Historisch dokumentiert findet sich 戒 bereits in der Zhou-Dynastie (1046–256 v. Chr.) in Bronzeinschriften als Zeichen für rituelle Vorsicht vor Unglück oder göttlichem Zorn. In den klassischen Texten des Konfuzius und Mencius wird es wiederholt in Zusammenhang mit ethischer Selbstzucht genannt, etwa in der Formulierung ‚sich vor Begierden hüten‘ (戒色 jiè sè). Heute ist es Bestandteil offizieller Kampagnen, z. B. zur Drogenprävention (戒毒 jiè dú) oder Tabakentwöhnung.

Die Schriftform ist kein reines Piktogramm, sondern ein vereinfachtes Ideogramm: Der obere Teil (廾) stellt zwei Hände dar, die einen Gegenstand halten, während der untere Teil (戈) das Symbol für Waffe bzw. Kontrolle ist – zusammen also: ‚mit beiden Händen Wachsamkeit üben‘. Diese Deutung stützt sich auf die Analyse der Siegel- und Kleinsiegel-Schrift (zhuànshū) der Qin-Zeit.

Das Zeichen 戒 (jiè) gehört zum Radikal 戈 („Kriegsbeil“, „Waffe“), das in über 30 Schriftzeichen vorkommt und oft militärische oder defensiv-kontrollierende Konnotationen trägt.

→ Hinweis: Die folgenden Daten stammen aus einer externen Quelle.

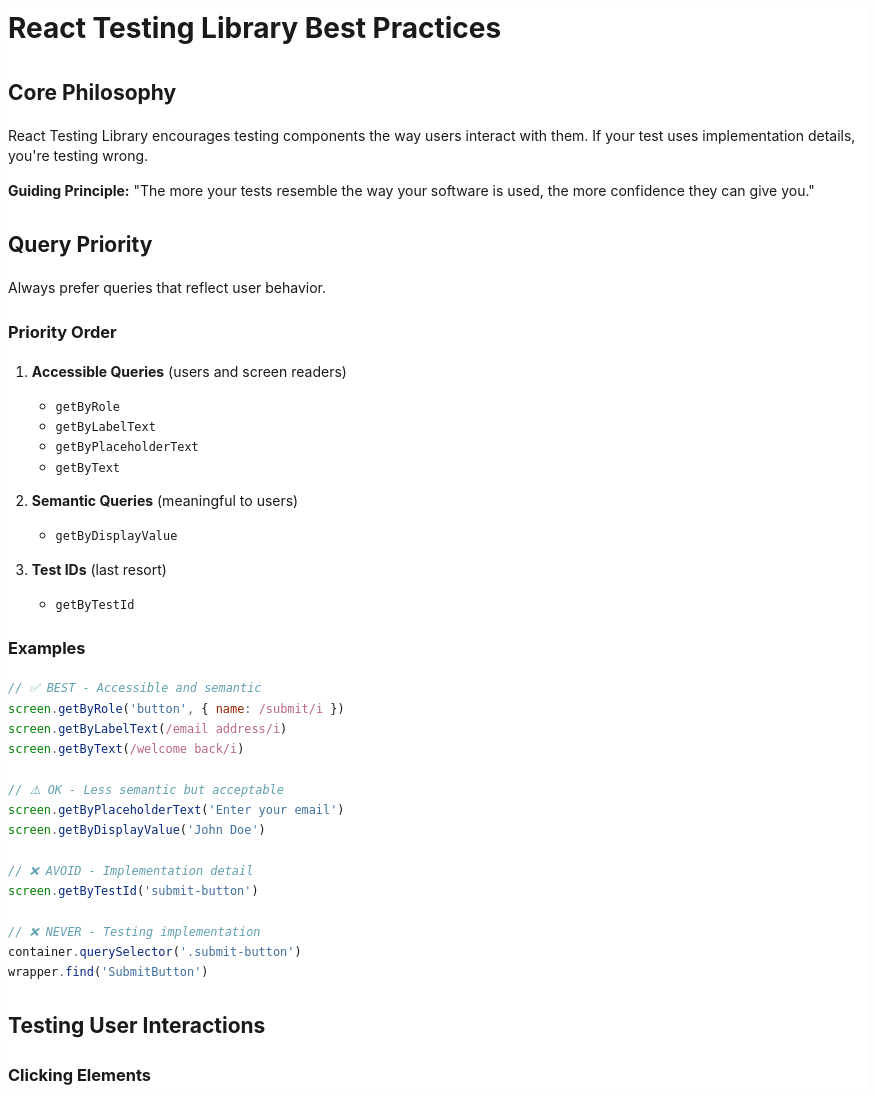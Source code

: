 # React Testing Library Best Practices

## Core Philosophy

React Testing Library encourages testing components the way users interact with them. If your test uses implementation details, you're testing wrong.

**Guiding Principle:** "The more your tests resemble the way your software is used, the more confidence they can give you."

## Query Priority

Always prefer queries that reflect user behavior.

### Priority Order

1. **Accessible Queries** (users and screen readers)
   - `getByRole`
   - `getByLabelText`
   - `getByPlaceholderText`
   - `getByText`

2. **Semantic Queries** (meaningful to users)
   - `getByDisplayValue`

3. **Test IDs** (last resort)
   - `getByTestId`

### Examples

```javascript
// ✅ BEST - Accessible and semantic
screen.getByRole('button', { name: /submit/i })
screen.getByLabelText(/email address/i)
screen.getByText(/welcome back/i)

// ⚠️ OK - Less semantic but acceptable
screen.getByPlaceholderText('Enter your email')
screen.getByDisplayValue('John Doe')

// ❌ AVOID - Implementation detail
screen.getByTestId('submit-button')

// ❌ NEVER - Testing implementation
container.querySelector('.submit-button')
wrapper.find('SubmitButton')
```

## Testing User Interactions

### Clicking Elements
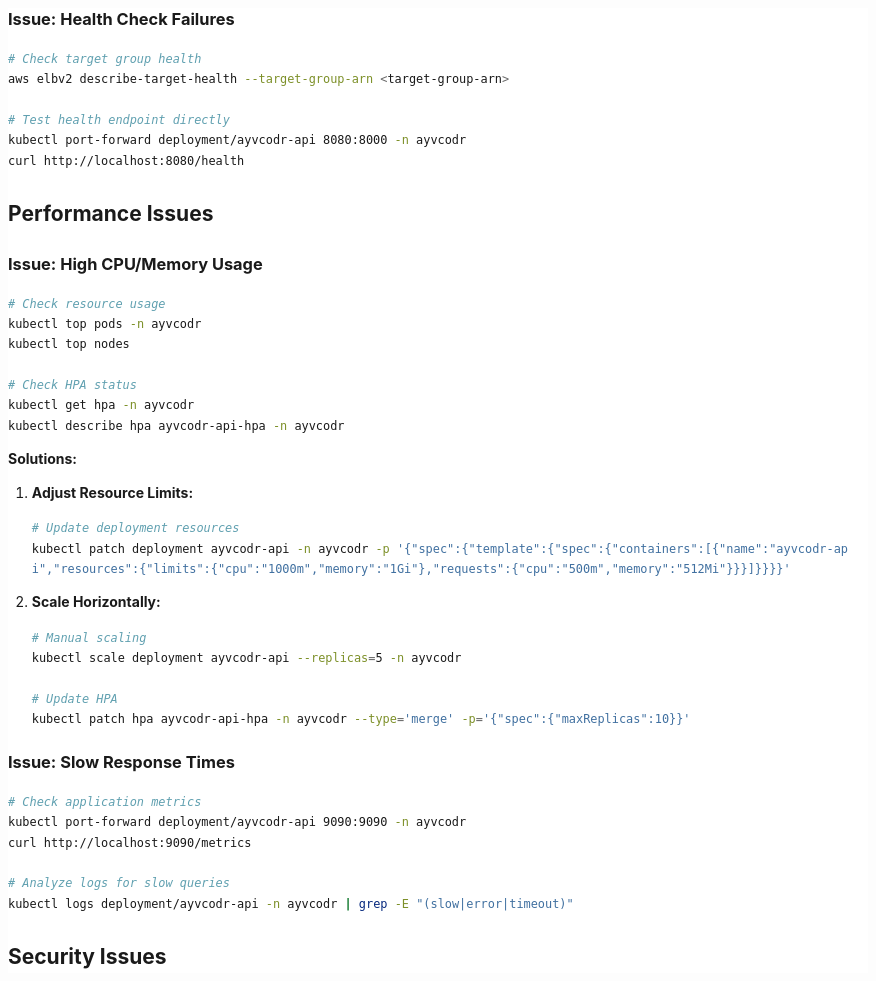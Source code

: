 ### Issue: Health Check Failures
```bash
# Check target group health
aws elbv2 describe-target-health --target-group-arn <target-group-arn>

# Test health endpoint directly
kubectl port-forward deployment/ayvcodr-api 8080:8000 -n ayvcodr
curl http://localhost:8080/health
```

## Performance Issues

### Issue: High CPU/Memory Usage
```bash
# Check resource usage
kubectl top pods -n ayvcodr
kubectl top nodes

# Check HPA status
kubectl get hpa -n ayvcodr
kubectl describe hpa ayvcodr-api-hpa -n ayvcodr
```

**Solutions:**

1. **Adjust Resource Limits:**
   ```bash
   # Update deployment resources
   kubectl patch deployment ayvcodr-api -n ayvcodr -p '{"spec":{"template":{"spec":{"containers":[{"name":"ayvcodr-api","resources":{"limits":{"cpu":"1000m","memory":"1Gi"},"requests":{"cpu":"500m","memory":"512Mi"}}}]}}}}'
   ```

2. **Scale Horizontally:**
   ```bash
   # Manual scaling
   kubectl scale deployment ayvcodr-api --replicas=5 -n ayvcodr
   
   # Update HPA
   kubectl patch hpa ayvcodr-api-hpa -n ayvcodr --type='merge' -p='{"spec":{"maxReplicas":10}}'
   ```

### Issue: Slow Response Times
```bash
# Check application metrics
kubectl port-forward deployment/ayvcodr-api 9090:9090 -n ayvcodr
curl http://localhost:9090/metrics

# Analyze logs for slow queries
kubectl logs deployment/ayvcodr-api -n ayvcodr | grep -E "(slow|error|timeout)"
```

## Security Issues
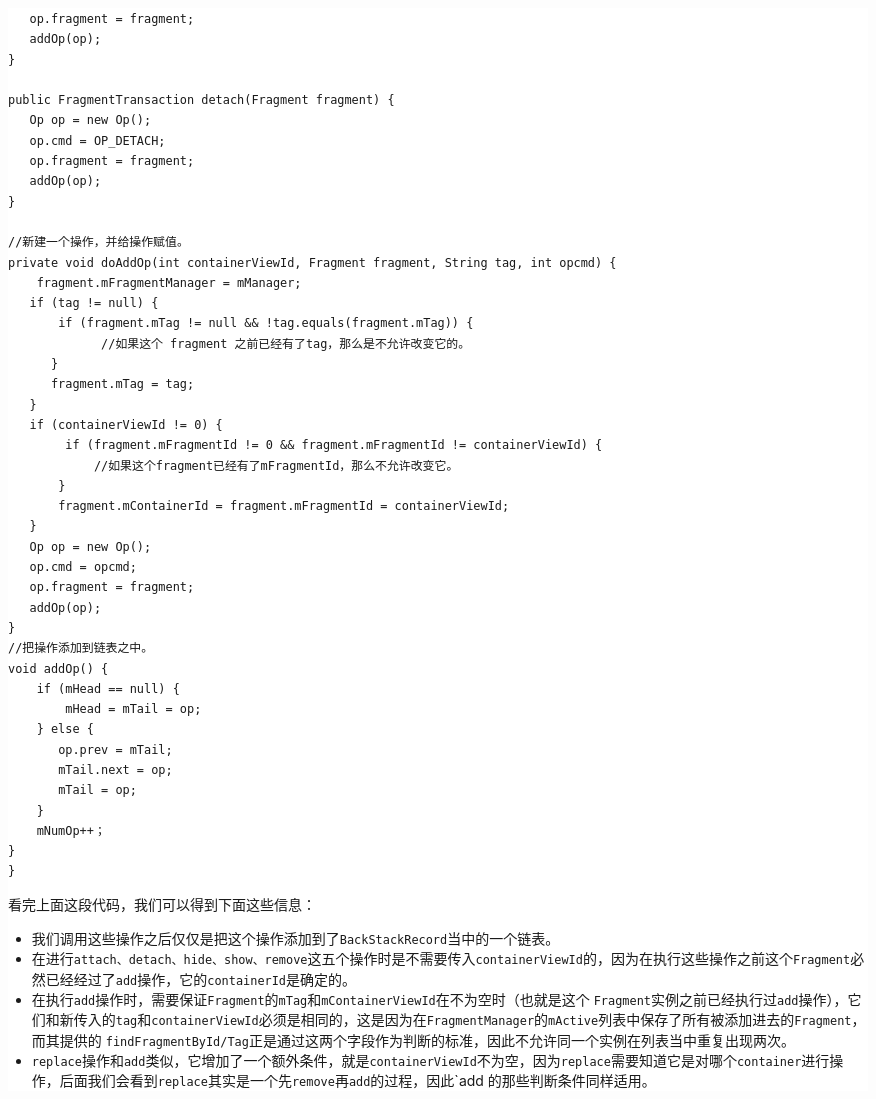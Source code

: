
 ```
   op.fragment = fragment;
   addOp(op);
}

public FragmentTransaction detach(Fragment fragment) {
   Op op = new Op();
   op.cmd = OP_DETACH;
   op.fragment = fragment;
   addOp(op);
}

//新建一个操作，并给操作赋值。
private void doAddOp(int containerViewId, Fragment fragment, String tag, int opcmd) {
    fragment.mFragmentManager = mManager;
   if (tag != null) {
       if (fragment.mTag != null && !tag.equals(fragment.mTag)) {
             //如果这个 fragment 之前已经有了tag，那么是不允许改变它的。
      }
      fragment.mTag = tag;
   }
   if (containerViewId != 0) {
        if (fragment.mFragmentId != 0 && fragment.mFragmentId != containerViewId) {
            //如果这个fragment已经有了mFragmentId，那么不允许改变它。
       }
       fragment.mContainerId = fragment.mFragmentId = containerViewId;
   }
   Op op = new Op();
   op.cmd = opcmd;
   op.fragment = fragment;
   addOp(op);
}
//把操作添加到链表之中。
void addOp() {
    if (mHead == null) {
        mHead = mTail = op;
    } else {
       op.prev = mTail;
       mTail.next = op;
       mTail = op;
    }
    mNumOp++；
}
}
```
看完上面这段代码，我们可以得到下面这些信息：
- 我们调用这些操作之后仅仅是把这个操作添加到了`BackStackRecord`当中的一个链表。
- 在进行`attach、detach、hide、show、remove`这五个操作时是不需要传入`containerViewId`的，因为在执行这些操作之前这个`Fragment`必然已经经过了`add`操作，它的`containerId`是确定的。
- 在执行`add`操作时，需要保证`Fragment`的`mTag`和`mContainerViewId`在不为空时（也就是这个 `Fragment`实例之前已经执行过`add`操作），它们和新传入的`tag`和`containerViewId`必须是相同的，这是因为在`FragmentManager`的`mActive`列表中保存了所有被添加进去的`Fragment`，而其提供的 `findFragmentById/Tag`正是通过这两个字段作为判断的标准，因此不允许同一个实例在列表当中重复出现两次。
- `replace`操作和`add`类似，它增加了一个额外条件，就是`containerViewId`不为空，因为`replace`需要知道它是对哪个`container`进行操作，后面我们会看到`replace`其实是一个先`remove`再`add`的过程，因此`add 的那些判断条件同样适用。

Seine sieben Striche folgen einer klaren Strichfolge: zuerst die obere horizontale Linie, dann der schräge Strich nach links unten, gefolgt von zwei kurzen horizontalen Strichen im oberen Bereich, danach der vertikale Hauptstrich und abschließend die charakteristische „Sichel“-Form am unteren Ende – eine stilisierte Waffe, die Vorsicht symbolisiert.

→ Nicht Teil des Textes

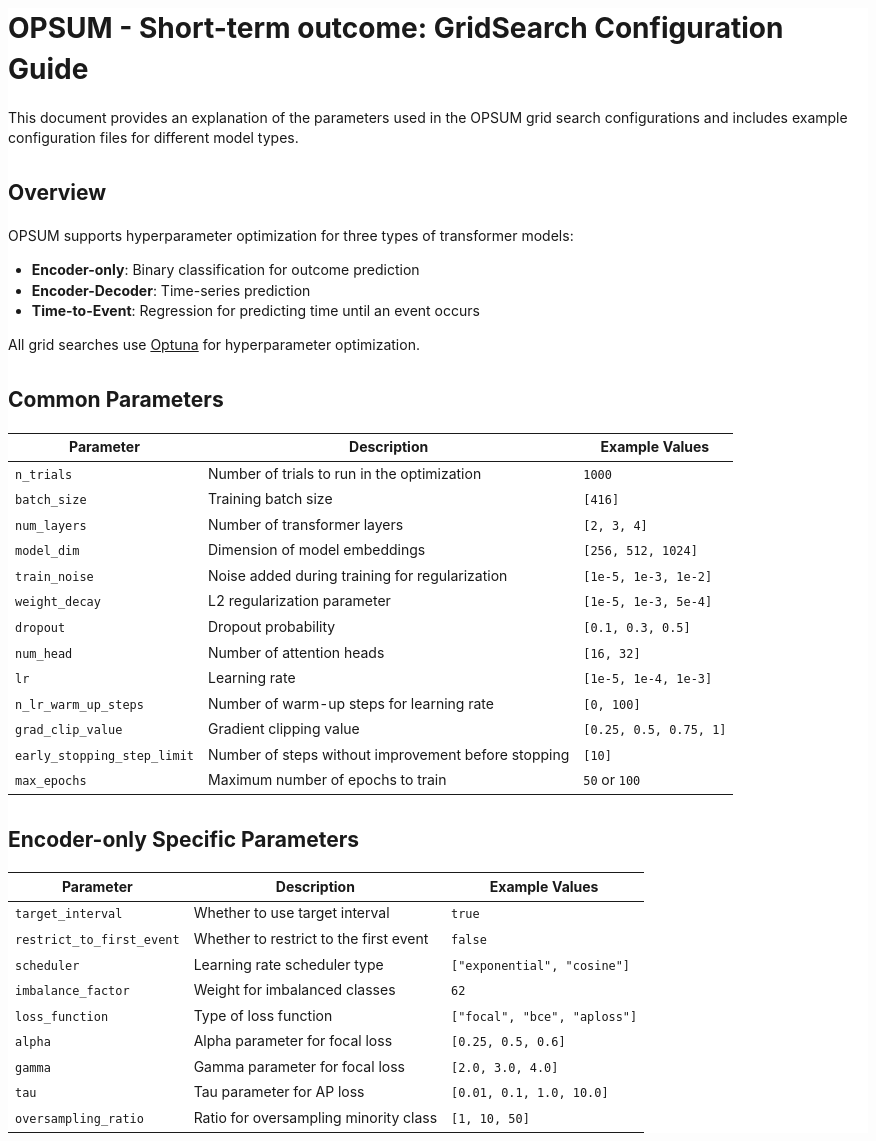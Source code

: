 # OPSUM - Short-term outcome: GridSearch Configuration Guide

This document provides an explanation of the parameters used in the OPSUM grid search configurations and includes example configuration files for different model types.

## Overview

OPSUM supports hyperparameter optimization for three types of transformer models:
- **Encoder-only**: Binary classification for outcome prediction
- **Encoder-Decoder**: Time-series prediction
- **Time-to-Event**: Regression for predicting time until an event occurs

All grid searches use [Optuna](https://optuna.org/) for hyperparameter optimization.

## Common Parameters

| Parameter | Description | Example Values |
|-----------|-------------|----------------|
| `n_trials` | Number of trials to run in the optimization | `1000` |
| `batch_size` | Training batch size | `[416]` |
| `num_layers` | Number of transformer layers | `[2, 3, 4]` |
| `model_dim` | Dimension of model embeddings | `[256, 512, 1024]` |
| `train_noise` | Noise added during training for regularization | `[1e-5, 1e-3, 1e-2]` |
| `weight_decay` | L2 regularization parameter | `[1e-5, 1e-3, 5e-4]` |
| `dropout` | Dropout probability | `[0.1, 0.3, 0.5]` |
| `num_head` | Number of attention heads | `[16, 32]` |
| `lr` | Learning rate | `[1e-5, 1e-4, 1e-3]` |
| `n_lr_warm_up_steps` | Number of warm-up steps for learning rate | `[0, 100]` |
| `grad_clip_value` | Gradient clipping value | `[0.25, 0.5, 0.75, 1]` |
| `early_stopping_step_limit` | Number of steps without improvement before stopping | `[10]` |
| `max_epochs` | Maximum number of epochs to train | `50` or `100` |

## Encoder-only Specific Parameters

| Parameter | Description | Example Values |
|-----------|-------------|----------------|
| `target_interval` | Whether to use target interval | `true` |
| `restrict_to_first_event` | Whether to restrict to the first event | `false` |
| `scheduler` | Learning rate scheduler type | `["exponential", "cosine"]` |
| `imbalance_factor` | Weight for imbalanced classes | `62` |
| `loss_function` | Type of loss function | `["focal", "bce", "aploss"]` |
| `alpha` | Alpha parameter for focal loss | `[0.25, 0.5, 0.6]` |
| `gamma` | Gamma parameter for focal loss | `[2.0, 3.0, 4.0]` |
| `tau` | Tau parameter for AP loss | `[0.01, 0.1, 1.0, 10.0]` |
| `oversampling_ratio` | Ratio for oversampling minority class | `[1, 10, 50]` |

Die Grundbedeutung ‚sich vor etwas hüten‘ oder ‚vor etwas warnen‘ leitet sich aus dem historischen Kontext ab: In alten Texten wie den *Ritenbüchern* (Lǐjì) wird 戒 verwendet, um rituelle Vorbereitung und innere Zurückhaltung zu bezeichnen – etwa vor Opferhandlungen oder kriegerischen Aktionen. Es vermittelt nicht bloß ein Verbot, sondern eine aktive, bewusste Selbstbeschränkung zur Vermeidung von Schaden oder Fehlverhalten.

Im modernen Chinesisch erscheint 戒 häufig in Verbformen mit Objekten (z. B. 戒烟 jiè yān – „mit dem Rauchen aufhören“) oder als Substantiv in festen Ausdrücken wie 戒律 (jièlǜ – „Mönchsregeln“). Seine Verwendung ist stark moralisch und normativ geprägt; es impliziert eine innere Disziplin statt äußerer Zwangsmaßnahmen. Das Zeichen ist zentral für Begriffe der ethischen Selbstkontrolle in daoistischen, konfuzianischen und buddhistischen Traditionen.